__EXERCISE PROMPT__. Below are the records. Count the lines containing the string "uploads", and reply with the number alone.

===== EXERCISE INPUT

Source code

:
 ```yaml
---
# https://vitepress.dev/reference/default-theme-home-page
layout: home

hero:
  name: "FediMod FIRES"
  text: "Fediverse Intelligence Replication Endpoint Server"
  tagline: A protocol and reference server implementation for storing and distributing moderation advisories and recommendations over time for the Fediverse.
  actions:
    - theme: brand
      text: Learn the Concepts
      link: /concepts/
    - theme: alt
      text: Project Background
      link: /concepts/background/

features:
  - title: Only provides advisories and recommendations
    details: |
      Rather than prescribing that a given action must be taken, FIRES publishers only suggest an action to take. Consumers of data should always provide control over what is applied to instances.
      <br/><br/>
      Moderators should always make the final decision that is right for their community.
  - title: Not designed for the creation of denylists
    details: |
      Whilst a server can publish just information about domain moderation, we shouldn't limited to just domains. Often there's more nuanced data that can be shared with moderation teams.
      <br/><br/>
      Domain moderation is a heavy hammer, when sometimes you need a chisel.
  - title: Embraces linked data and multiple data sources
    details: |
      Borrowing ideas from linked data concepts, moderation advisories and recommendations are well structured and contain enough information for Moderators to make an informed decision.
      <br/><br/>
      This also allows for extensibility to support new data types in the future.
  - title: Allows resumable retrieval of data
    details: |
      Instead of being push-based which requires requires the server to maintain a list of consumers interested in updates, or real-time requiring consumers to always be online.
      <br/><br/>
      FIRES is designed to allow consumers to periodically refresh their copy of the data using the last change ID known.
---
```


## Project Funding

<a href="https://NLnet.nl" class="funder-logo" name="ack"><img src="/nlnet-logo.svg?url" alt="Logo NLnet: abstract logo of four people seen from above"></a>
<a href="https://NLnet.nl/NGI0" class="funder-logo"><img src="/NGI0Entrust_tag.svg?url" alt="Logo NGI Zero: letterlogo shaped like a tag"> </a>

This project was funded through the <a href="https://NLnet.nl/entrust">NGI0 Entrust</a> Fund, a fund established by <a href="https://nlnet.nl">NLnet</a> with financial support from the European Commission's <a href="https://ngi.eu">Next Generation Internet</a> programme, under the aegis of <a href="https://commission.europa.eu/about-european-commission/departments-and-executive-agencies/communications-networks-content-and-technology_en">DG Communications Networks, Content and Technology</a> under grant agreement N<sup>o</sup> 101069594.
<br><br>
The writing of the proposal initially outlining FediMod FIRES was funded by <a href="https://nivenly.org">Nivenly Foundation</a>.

==========
===== EXERCISE INPUT

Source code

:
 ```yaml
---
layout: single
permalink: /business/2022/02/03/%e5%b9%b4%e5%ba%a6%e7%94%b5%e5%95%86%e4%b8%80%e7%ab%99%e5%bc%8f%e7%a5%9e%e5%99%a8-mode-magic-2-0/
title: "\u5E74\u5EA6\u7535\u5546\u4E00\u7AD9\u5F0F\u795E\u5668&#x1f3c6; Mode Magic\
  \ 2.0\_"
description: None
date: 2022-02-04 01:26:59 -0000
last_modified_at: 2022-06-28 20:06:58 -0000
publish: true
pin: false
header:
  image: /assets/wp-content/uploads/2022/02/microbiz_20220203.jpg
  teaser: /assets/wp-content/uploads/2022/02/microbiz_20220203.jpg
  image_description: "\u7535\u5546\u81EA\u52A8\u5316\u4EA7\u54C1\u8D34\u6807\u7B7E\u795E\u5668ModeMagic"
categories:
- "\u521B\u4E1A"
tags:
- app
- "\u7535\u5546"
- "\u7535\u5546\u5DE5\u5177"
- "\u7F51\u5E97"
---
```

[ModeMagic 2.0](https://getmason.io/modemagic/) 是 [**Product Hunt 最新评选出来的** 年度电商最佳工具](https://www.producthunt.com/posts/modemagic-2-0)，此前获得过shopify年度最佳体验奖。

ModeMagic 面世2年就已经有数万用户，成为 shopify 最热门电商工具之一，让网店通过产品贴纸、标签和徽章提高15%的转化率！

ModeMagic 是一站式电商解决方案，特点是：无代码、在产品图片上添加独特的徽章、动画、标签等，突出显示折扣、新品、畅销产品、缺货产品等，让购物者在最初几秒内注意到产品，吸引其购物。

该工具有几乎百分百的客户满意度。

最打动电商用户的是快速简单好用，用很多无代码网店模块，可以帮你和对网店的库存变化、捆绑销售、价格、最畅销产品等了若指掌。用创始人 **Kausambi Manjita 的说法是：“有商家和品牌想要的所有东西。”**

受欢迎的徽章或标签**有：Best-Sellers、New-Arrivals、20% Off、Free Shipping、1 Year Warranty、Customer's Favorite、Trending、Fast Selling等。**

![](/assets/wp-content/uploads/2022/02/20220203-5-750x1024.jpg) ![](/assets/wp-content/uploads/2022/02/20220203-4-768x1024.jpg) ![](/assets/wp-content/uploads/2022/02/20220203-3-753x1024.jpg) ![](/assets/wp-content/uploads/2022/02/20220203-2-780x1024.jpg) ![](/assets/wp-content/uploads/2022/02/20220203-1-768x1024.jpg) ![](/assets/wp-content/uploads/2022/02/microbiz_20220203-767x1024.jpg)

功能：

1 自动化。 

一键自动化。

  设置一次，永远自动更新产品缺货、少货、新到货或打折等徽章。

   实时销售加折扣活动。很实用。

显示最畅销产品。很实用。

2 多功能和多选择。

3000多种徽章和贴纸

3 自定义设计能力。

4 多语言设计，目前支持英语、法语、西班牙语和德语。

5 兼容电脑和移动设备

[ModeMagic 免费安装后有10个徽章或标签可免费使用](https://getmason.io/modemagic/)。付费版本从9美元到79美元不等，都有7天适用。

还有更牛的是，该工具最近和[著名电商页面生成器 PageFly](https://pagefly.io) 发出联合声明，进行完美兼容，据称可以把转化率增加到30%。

==========

__ANSWER FOR THIS EXERCISE__. 3